藤兵衛と滝が立ち上がり、店の外に飛び出して行った。

 

「滝兄ちゃん、俺も」

 

と、五郎が腰を持ち上げるのだが、

 

「莫迦野郎、子供が来る所じゃねぇ」

 

と、滝に一喝されてしまう。

 

その二人と擦れ違うようにして、キッチンでコーヒーを淹れていたひろみが事務室にやって来たのだが、鬼気迫る顔の男二人に気圧されてしまった。

 

「どうしたの?」

「あ、大変なのよ、ひろみ。
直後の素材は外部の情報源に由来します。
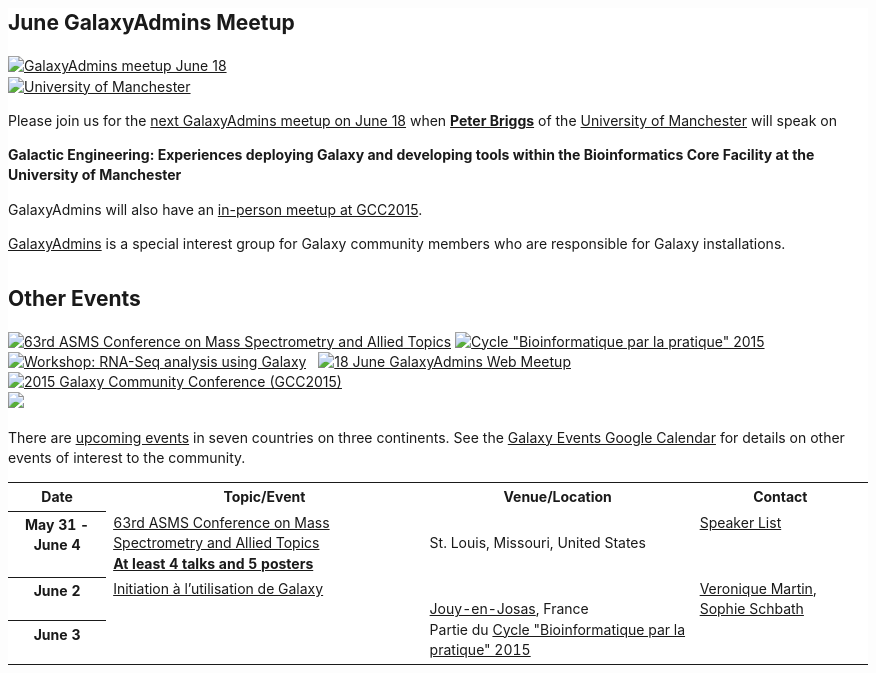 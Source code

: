 ## June GalaxyAdmins Meetup

<div class='left'><a href='/Community/GalaxyAdmins/Meetups/2015_06_18'><img src='/Images/Logos/GalaxyAdmins.png' alt='GalaxyAdmins meetup June 18' height="75" /></a></div>
<div class='right'><a href='http://www.manchester.ac.uk/'><img src='/Images/Logos/UManchesterLogo.jpg' alt='University of Manchester' height="85" /></a></div>

Please join us for the [next GalaxyAdmins meetup on June 18](/src/Community/GalaxyAdmins/Meetups/2015_06_18/index.md) when **[Peter Briggs](http://galacticengineer.blogspot.co.uk/)** of the [University of Manchester](http://www.manchester.ac.uk/) will speak on 

 **Galactic Engineering: Experiences deploying Galaxy and developing tools within the Bioinformatics Core Facility at the University of Manchester**

GalaxyAdmins will also have an [in-person meetup at GCC2015](/src/Events/GCC2015/BoFs/GalaxyAdmins/index.md).

[GalaxyAdmins](/src/Community/GalaxyAdmins/index.md) is a special interest group for Galaxy community members who are responsible for Galaxy installations.  

## Other Events

<div class='center'> 
<a href='/Events/ASMS2015'><img src='/Images/Logos/ASMSLogo.png' alt='63rd ASMS Conference on Mass Spectrometry and Allied Topics' height="80" /></a>
<a href='http://migale.jouy.inra.fr/?q=formations'><img src='/Images/Logos/MIGALELogo.png' alt='Cycle "Bioinformatique par la pratique" 2015' height="70" /></a> 
<a href='http://www.qfab.org/event/workshop-rna-seq-analysis-using-galaxy-2/'><img src='/Images/Logos/QFABLogo.png' alt='Workshop: RNA-Seq analysis using Galaxy' height="80" /></a> &nbsp;
<a href='/Community/GalaxyAdmins/Meetups/2015_06_18'><img src='/Images/Logos/GalaxyAdmins.png' alt='18 June GalaxyAdmins Web Meetup' height="56" /></a> &nbsp;
&nbsp;&nbsp; <a href='http://gcc2015.tsl.ac.uk/'><img src='/Images/Logos/GCC2015LogoSimple300.png' alt='2015 Galaxy Community Conference (GCC2015)' height="90" /></a>
</div>

<div class='right'><a href='http://bit.ly/gxycal'><img src='/Images/Icons/CalendarIcon.gif' /></a></div>

There are [upcoming events](/src/Events/index.md) in seven countries on three continents.  See the [Galaxy Events Google Calendar](http://bit.ly/gxycal) for details on other events of interest to the community.

<table>
  <tr class="th" >
    <th> Date </th>
    <th> Topic/Event </th>
    <th> Venue/Location </th>
    <th> Contact </th>
  </tr>
  <tr>
    <th> May 31 - June 4 </th>
    <td> </strong><a href='/Events/ASMS2015'>63rd ASMS Conference on Mass Spectrometry and Allied Topics</a><strong><div class='indent'><a href='/Events/ASMS2015'>At least 4 talks and 5 posters</a></div> </td>
    <td> <div class='right'><img src='/Images/Icons/NorthAmerica40.png' alt='' /></div> St. Louis, Missouri, United States </td>
    <td> <a href='/Events/ASMS2015'>Speaker List</a> </td>
  </tr>
  <tr>
    <th> June 2 </th>
    <td> </em><a href='http://migale.jouy.inra.fr/sites/all/downloads/Migale/Formations/2015/module17-2juin.pdf'>Initiation à l’utilisation de Galaxy</a><em>  </td>
    <td rowspan=3 style=" text-align: left;"> <div class='right'><img src='/Images/Icons/Europe40.png' alt='' /></div> <a href='http://www.jouy.inra.fr/'>Jouy-en-Josas</a>, France <div class='indent'>Partie du <a href='http://migale.jouy.inra.fr/?q=formations'>Cycle "Bioinformatique par la pratique" 2015</a></div> </td>
    <td rowspan=3> <a href="mailto:veronique.martin@jouy.inra.fr">Veronique Martin</a>, <a href="mailto:sophie.schbath@jouy.inra.fr">Sophie Schbath</a> </td>
  </tr>
  <tr>
    <th> June 3 </th>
今、隼人さんがね」

 

と、ユリが説明しようとする。

すると、ミチが、ひろみが持っているものに気付いた。

 

「ねぇ、ひろみ、それって――」

「え? ああ、これ……」

 

ひろみは、そのカメラを持ち上げて、ユリたちに見せた。

 

「今日、隼人さんお仕事だって言ってたけど、これを忘れたら、何も出来ないじゃない」

 

一文字隼人の愛用のカメラであった。

 

 

 

 

「むぅ……」

 

街頭テレビで、その様子を見ていた男は、低く唸った。

 

くせ毛に、濃い目の顔立ち。

紺色の、ダブルのジャケットに、白いパンタロン。

 

カメラマンのカメラが暴発し、地面が爆発したのである。

決して大きな爆発ではなかったが、普通の人間を殺すには充分な威力であった。

 

そうして、輪を掛けて驚いていたようなカメラマンを、警備員たちが取り押さえる。

 

アナウンサーが、この異常事態を、早口で伝えていた。

 

男の傍で、同じようにテレビを観ていた人々が、ざわついていた。

 

今の爆発は、故意なのか。

事故で、カメラがあんな風に爆発するのか。

故意だとしたら、何の為なのか。

 

それが分からない。

分からないから、色々と、憶測をする。

 

しかし――

 

その男だけは、分かっていた。

そこに、何ものかの策略が絡んでいるという事だ。

 

そのカメラマンが、一文字隼人が、嵌められたという事を、男は分かっていた。

 

「ショッカー……」

 

男――本郷猛は、ぽつりと呟いた。

 

ヨーロッパから、舞い戻って来た男であった。